LABOUR is targeting major resources on just three constituencies in Scotland, party sources have indicated, suggesting Jeremy Corbyn’s campaign for power will have to rely on winning seats from the Conservatives in England.

And the Tories are planning a direct strategy against Angus Robertson, the SNP’s deputy leader, one of a number of Nationalists they hope to oust on June 8.

Senior party insiders have revealed that Scottish Labour will concentrate its limited resources on seats it feels it has a realistic chance of winning back; many of those it lost to the SNP two years ago now have majorities of around 10,000 or more.

Consequently, Scottish Labour will be centre its campaign on just three constituencies:

* Edinburgh South, where in 2015 Ian Murray was the only Labour survivor against the Nationalist landslide which saw the party ship 40 of its 41 Westminster seats

* East Renfrewshire, Jim Murphy’s old seat, where the SNP’s Kirsten Oswald has a majority of 3,718 and where the Labour candidate this week was announced as Blair MacDougall, the former Better Together chief, and

* East Lothian, where Nationalist MP George Kerevan has a majority of 6,083 over Labour.

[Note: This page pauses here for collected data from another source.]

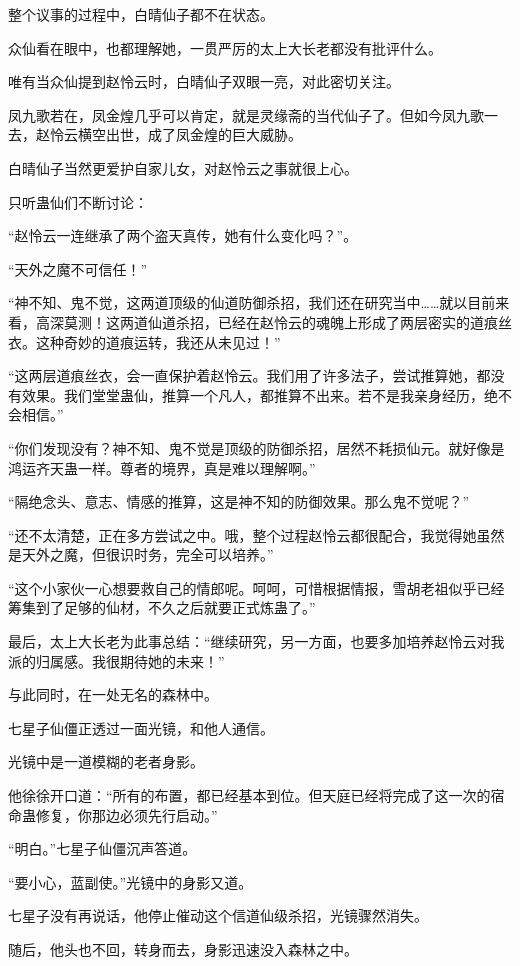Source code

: \begin{this_body}
整个议事的过程中，白晴仙子都不在状态。

众仙看在眼中，也都理解她，一贯严厉的太上大长老都没有批评什么。

唯有当众仙提到赵怜云时，白晴仙子双眼一亮，对此密切关注。

凤九歌若在，凤金煌几乎可以肯定，就是灵缘斋的当代仙子了。但如今凤九歌一去，赵怜云横空出世，成了凤金煌的巨大威胁。

白晴仙子当然更爱护自家儿女，对赵怜云之事就很上心。

只听蛊仙们不断讨论：

“赵怜云一连继承了两个盗天真传，她有什么变化吗？”。

“天外之魔不可信任！”

“神不知、鬼不觉，这两道顶级的仙道防御杀招，我们还在研究当中……就以目前来看，高深莫测！这两道仙道杀招，已经在赵怜云的魂魄上形成了两层密实的道痕丝衣。这种奇妙的道痕运转，我还从未见过！”

“这两层道痕丝衣，会一直保护着赵怜云。我们用了许多法子，尝试推算她，都没有效果。我们堂堂蛊仙，推算一个凡人，都推算不出来。若不是我亲身经历，绝不会相信。”

“你们发现没有？神不知、鬼不觉是顶级的防御杀招，居然不耗损仙元。就好像是鸿运齐天蛊一样。尊者的境界，真是难以理解啊。”

“隔绝念头、意志、情感的推算，这是神不知的防御效果。那么鬼不觉呢？”

“还不太清楚，正在多方尝试之中。哦，整个过程赵怜云都很配合，我觉得她虽然是天外之魔，但很识时务，完全可以培养。”

“这个小家伙一心想要救自己的情郎呢。呵呵，可惜根据情报，雪胡老祖似乎已经筹集到了足够的仙材，不久之后就要正式炼蛊了。”

最后，太上大长老为此事总结：“继续研究，另一方面，也要多加培养赵怜云对我派的归属感。我很期待她的未来！”

与此同时，在一处无名的森林中。

七星子仙僵正透过一面光镜，和他人通信。

光镜中是一道模糊的老者身影。

他徐徐开口道：“所有的布置，都已经基本到位。但天庭已经将完成了这一次的宿命蛊修复，你那边必须先行启动。”

“明白。”七星子仙僵沉声答道。

“要小心，蓝副使。”光镜中的身影又道。

七星子没有再说话，他停止催动这个信道仙级杀招，光镜骤然消失。

随后，他头也不回，转身而去，身影迅速没入森林之中。

\end{this_body}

One party insider explained: “We know we’re facing an uphill battle in Scotland and there is no point in wasting resources, so we have to focus them on those seats where we have a realistic chance of winning.”

The latest UKwide YouGov poll, undertaken this week, shows Mr Corbyn’s Labour Party gaining some ground but remaining 16 points behind Theresa May’s Conservatives.

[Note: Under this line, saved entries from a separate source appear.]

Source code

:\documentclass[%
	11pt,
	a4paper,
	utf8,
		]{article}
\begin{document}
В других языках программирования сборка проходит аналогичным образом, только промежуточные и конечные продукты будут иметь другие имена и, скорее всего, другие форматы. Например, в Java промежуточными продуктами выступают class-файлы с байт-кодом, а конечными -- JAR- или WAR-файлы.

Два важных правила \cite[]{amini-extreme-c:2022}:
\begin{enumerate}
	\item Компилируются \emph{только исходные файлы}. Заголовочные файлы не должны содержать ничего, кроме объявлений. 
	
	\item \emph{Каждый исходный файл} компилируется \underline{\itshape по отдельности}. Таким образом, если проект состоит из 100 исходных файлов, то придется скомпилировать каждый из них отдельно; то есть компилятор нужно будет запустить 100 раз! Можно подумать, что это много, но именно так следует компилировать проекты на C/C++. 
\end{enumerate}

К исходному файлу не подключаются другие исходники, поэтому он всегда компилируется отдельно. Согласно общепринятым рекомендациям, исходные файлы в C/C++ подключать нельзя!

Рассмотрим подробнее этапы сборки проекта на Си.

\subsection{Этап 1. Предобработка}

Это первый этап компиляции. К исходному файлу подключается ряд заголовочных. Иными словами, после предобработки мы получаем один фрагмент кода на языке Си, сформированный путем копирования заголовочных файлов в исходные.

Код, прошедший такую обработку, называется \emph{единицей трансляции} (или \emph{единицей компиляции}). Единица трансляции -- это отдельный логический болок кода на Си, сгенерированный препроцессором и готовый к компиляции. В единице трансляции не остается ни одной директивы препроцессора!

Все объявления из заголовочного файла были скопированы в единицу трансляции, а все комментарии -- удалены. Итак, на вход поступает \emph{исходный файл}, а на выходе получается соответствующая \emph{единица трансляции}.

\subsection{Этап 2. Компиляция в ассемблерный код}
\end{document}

The pollster placed the Tories down three on 45 per cent, Labour up four on 29, the Liberal Democrats down two on 10 and Ukip up two on seven.

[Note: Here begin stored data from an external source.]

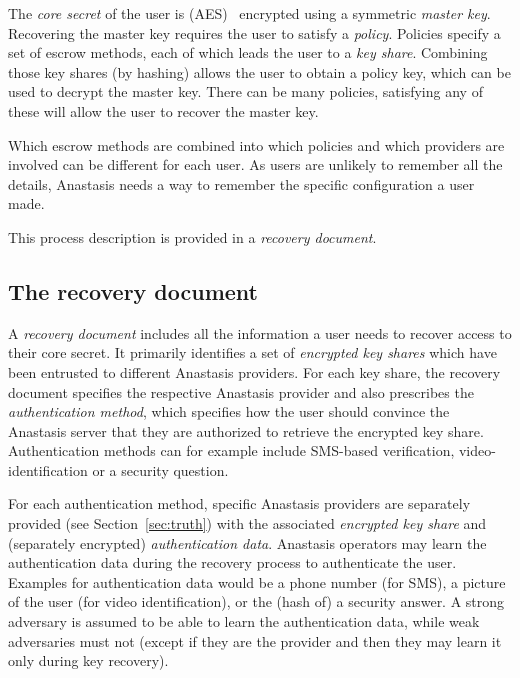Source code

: The {\em core secret} of the user is (AES)~\cite{heron2009} encrypted using a symmetric
{\em master key}.  Recovering the master key requires the user to
satisfy a {\em policy}. Policies specify a set of escrow methods, each
of which leads the user to a {\em key share}. Combining those key
shares (by hashing) allows the user to obtain a policy key, which can
be used to decrypt the master key.  There can be many policies,
satisfying any of these will allow the user to recover the master key.

Which escrow methods are combined into which policies and which
providers are involved can be different for each user. As users are
unlikely to remember all the details, Anastasis needs a way to
remember the specific configuration a user made.

This process description is provided in a {\em recovery document}.



\subsection{The recovery document}

A {\em recovery document} includes all the information a user needs to
recover access to their core secret. It primarily identifies a set of
{\em encrypted key shares} which have been entrusted to different
Anastasis providers. For each key share, the recovery document
specifies the respective Anastasis provider and also prescribes the
{\em authentication method}, which specifies how the user should
convince the Anastasis server that they are authorized to retrieve the
encrypted key share.  Authentication methods can for example include
SMS-based verification, video-identification or a security question.

For each authentication method, specific Anastasis providers are separately
provided (see Section~\ref{sec:truth}) with the associated {\em encrypted key
  share} and (separately encrypted) {\em authentication
  data}. Anastasis operators may learn the authentication data during
the recovery process to authenticate the user. Examples for
authentication data would be a phone number (for SMS), a picture of
the user (for video identification), or the (hash of) a security
answer. A strong adversary is assumed to be able to learn the
authentication data, while weak adversaries must not (except if they
are the provider and then they may learn it only during key recovery).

Electoral Calculus, the political forecasting website, has predicted Labour will experience a complete wipe-out in Scotland with the SNP winning 46 seats, down 10 on 2015, the Tories winning 11, up 10, and the Liberal Democrats securing two, up one.

Given a poll this week suggested the Conservatives would be the largest party ahead of Labour in Wales, if Mr Corbyn’s party does not bounce back in Scotland, then it looks likely he will have to rely on gaining power by convincing swathes of Tory and Liberal Democrat voters in England to switch to his party.

Earlier this week, a spokesman for the Labour leader emphasised the volatility of UK politics and polling, stressing how during the campaign when his party’s message would be “less mediated” the party leadership was confident support for Labour would grow.

But he also acknowledged: “We have the fight of our lives on our hands.”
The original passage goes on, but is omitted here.